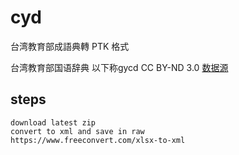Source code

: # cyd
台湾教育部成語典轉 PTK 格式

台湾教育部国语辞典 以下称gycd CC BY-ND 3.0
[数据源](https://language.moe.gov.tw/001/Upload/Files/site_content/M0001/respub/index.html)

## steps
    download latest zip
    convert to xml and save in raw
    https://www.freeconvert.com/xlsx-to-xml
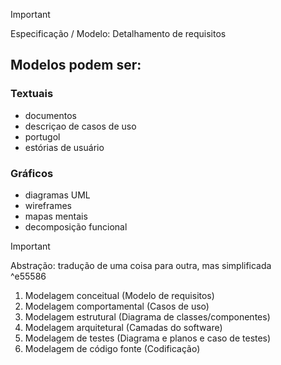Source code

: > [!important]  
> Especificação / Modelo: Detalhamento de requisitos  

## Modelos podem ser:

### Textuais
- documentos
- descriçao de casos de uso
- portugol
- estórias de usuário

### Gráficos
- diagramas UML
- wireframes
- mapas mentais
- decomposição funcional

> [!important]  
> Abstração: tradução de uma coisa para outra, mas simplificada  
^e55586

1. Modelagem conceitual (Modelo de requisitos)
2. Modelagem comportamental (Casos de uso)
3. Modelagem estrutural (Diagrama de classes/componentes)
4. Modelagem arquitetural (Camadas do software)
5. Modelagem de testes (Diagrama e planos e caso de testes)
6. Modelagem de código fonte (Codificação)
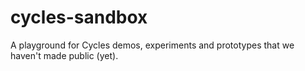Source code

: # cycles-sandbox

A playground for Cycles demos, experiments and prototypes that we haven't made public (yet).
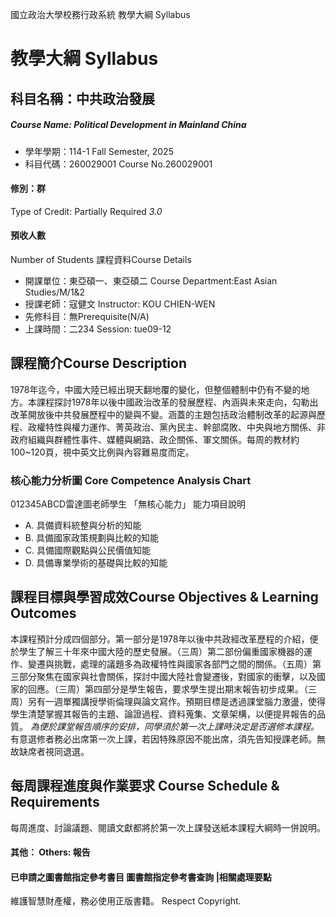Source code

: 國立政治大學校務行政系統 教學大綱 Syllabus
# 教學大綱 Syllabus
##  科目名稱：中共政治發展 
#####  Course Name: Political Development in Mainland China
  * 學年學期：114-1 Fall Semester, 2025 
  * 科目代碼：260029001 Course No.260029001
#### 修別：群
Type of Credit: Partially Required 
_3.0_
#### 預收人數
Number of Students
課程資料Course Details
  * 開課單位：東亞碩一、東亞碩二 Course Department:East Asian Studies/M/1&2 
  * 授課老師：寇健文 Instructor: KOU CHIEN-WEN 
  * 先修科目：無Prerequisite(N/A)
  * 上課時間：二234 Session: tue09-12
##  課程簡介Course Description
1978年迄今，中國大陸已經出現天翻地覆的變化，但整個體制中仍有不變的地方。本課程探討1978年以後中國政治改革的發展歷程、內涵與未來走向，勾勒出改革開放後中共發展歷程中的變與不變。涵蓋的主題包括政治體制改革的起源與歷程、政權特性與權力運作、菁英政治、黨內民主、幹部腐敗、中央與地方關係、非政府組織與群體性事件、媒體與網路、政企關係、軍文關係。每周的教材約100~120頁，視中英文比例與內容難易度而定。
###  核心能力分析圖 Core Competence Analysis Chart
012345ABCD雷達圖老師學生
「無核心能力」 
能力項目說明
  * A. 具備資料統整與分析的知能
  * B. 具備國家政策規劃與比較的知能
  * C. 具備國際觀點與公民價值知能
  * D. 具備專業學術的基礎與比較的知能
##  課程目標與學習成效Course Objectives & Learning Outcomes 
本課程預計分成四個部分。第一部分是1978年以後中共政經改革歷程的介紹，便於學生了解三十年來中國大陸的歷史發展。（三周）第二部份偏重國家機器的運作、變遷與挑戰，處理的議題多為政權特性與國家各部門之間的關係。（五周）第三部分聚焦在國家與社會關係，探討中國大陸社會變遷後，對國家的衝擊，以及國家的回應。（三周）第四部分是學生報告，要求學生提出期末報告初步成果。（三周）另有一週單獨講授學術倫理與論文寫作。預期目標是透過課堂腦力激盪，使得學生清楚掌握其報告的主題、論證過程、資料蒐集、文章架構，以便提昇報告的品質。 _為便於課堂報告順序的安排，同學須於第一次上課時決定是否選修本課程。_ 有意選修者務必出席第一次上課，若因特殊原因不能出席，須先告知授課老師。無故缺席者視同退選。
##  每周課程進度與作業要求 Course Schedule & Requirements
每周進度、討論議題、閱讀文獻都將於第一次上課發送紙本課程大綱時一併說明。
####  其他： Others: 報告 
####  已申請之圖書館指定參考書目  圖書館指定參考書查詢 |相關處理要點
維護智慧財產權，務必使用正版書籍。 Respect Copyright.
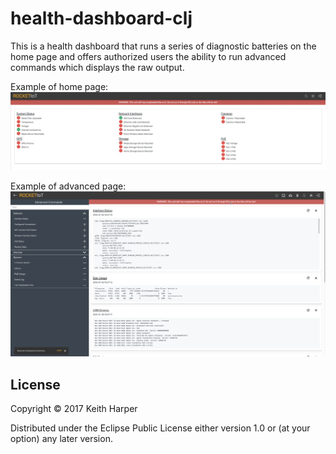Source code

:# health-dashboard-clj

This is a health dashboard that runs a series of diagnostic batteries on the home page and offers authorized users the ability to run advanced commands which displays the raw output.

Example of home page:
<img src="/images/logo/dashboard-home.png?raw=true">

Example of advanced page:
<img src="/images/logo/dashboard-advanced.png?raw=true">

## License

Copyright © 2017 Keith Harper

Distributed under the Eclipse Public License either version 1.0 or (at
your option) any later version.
▬▬▬▬▬▬
YOUR OBJECTIVE: Look through the entries above. Copy each line in which the string "version" occurs.

RESPONSE AREA:
Distributed under the Eclipse Public License either version 1.0 or (at
your option) any later version.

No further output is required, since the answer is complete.